Previously, New Yorkers seeking help with a consumer issue often had to contact the intake programs of multiple legal services offices. Each program would require the applicant to provide basic demographic information, financial information and a description of the legal issue in order to be assessed for eligibility. With the NYC Consumer Help Finder’s Automated Routing Tool, an applicant only has to enter this information once. Once a case has been received by the “referred to” organization, the information entered by the applicant is automatically entered into that organization’s case management system and a case handler from that organization contacts the applicant within two business days. This intelligent routing of applicants frees up resources on the organizational end, and eliminates the need for applicants to seek assistance with each partner organization separately, thus saving every applicant an immense amount of time and frustration.

Over a secure connection, applicants enter information about themselves and the legal matter they want help with into the portal interface. Using “branch logic,” the portal asks questions that the client answers electronically, triggering either responsive legal information or additional questions. Using the Automated Routing Tool, the portal  triages this information and intelligently refers each applicant to the appropriate partner organization based on a combination of factors that may include the type of consumer issue, where the applicant resides, the language spoken by the applicant and how many referrals an organization has recently taken.

Aware that applicants for assistance are often concerned about providing too much personal information online, the Consumer Help Finder was designed to employ a ‘less is more’ approach, gathering as little information as needed to determine basic eligibility before asking about all the necessary facts. This style of design helps build trust in the system, as applicants are provided with procedural feedback while they complete the application. For example, someone who is entirely ineligible for services, because he or she resides out of state, will not be forced to proceed through a full intake before learning this information, and someone who is looking for assistance with a criminal law matter (and not a consumer issue) will not be asked to input financial information, but rather will be diverted earlier in the process.

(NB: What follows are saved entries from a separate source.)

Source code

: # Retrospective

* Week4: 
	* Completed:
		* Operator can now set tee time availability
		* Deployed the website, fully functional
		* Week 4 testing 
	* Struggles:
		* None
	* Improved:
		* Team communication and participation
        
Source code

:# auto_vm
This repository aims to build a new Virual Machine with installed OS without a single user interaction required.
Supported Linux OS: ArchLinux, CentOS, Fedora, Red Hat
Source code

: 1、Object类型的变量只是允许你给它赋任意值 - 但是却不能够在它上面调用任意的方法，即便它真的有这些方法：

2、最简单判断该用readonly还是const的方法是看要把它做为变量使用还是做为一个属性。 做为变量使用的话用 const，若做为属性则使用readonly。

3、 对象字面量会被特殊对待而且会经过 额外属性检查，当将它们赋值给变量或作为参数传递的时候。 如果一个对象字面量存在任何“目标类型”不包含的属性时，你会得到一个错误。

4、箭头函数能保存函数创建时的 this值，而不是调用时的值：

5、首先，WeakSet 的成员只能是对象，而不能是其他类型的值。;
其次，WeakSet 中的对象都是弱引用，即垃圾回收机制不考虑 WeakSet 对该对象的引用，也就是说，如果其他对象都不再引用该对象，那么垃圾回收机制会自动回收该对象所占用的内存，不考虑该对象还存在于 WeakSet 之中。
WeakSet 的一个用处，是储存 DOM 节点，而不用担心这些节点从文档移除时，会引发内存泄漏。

As the Justice Center’s Chris Schwartz points out, “the Consumer Help Finder gives us a better presence in the first place that our clients often look – which is on the web on their smart phone. And, clients can apply across the five separate organizations with just one application, regardless of whether the offices are open or closed.”

In addition to obtaining a referral to an actual human legal services provider, the Consumer Help Finder provides applicants with legal information about their issue. Using branch logic and a series of short questions, the Consumer Help Finder provides limited legal information on particular consumer issues, and there are links between the application site and LawHelpNY.org. For some applicants, that information might be sufficient help; for those needing more assistance, the Consumer Help Finder refers each eligible applicant to a live legal services provider who will provide the applicant with direct legal representation.

With the goal of enhancing easy access to legal assistance to NYC consumers, the five partner organizations view the Consumer Help Finder as a powerful organic tool that will allow more organizations to be added to the rotation schedule. Most importantly, it will enable the partner organizations to spend less time routing consumer cases to the right place and more time on the substantive legal work that benefits their clients.

The NYC Consumer Help Finder can be accessed: http://bit.ly/2n9gAiD

About the City Bar Justice Center
The City Bar Justice Center increases access to justice by leveraging the resources of the New York City legal community. CBJC operates the city’s busiest legal hotline and annually provides direct legal representation, information and advocacy to over 20,000 New Yorkers in areas including immigration, homelessness, veterans assistance, foreclosure, bankruptcy, elderlaw, cancer advocacy and micro-entrepreneurship.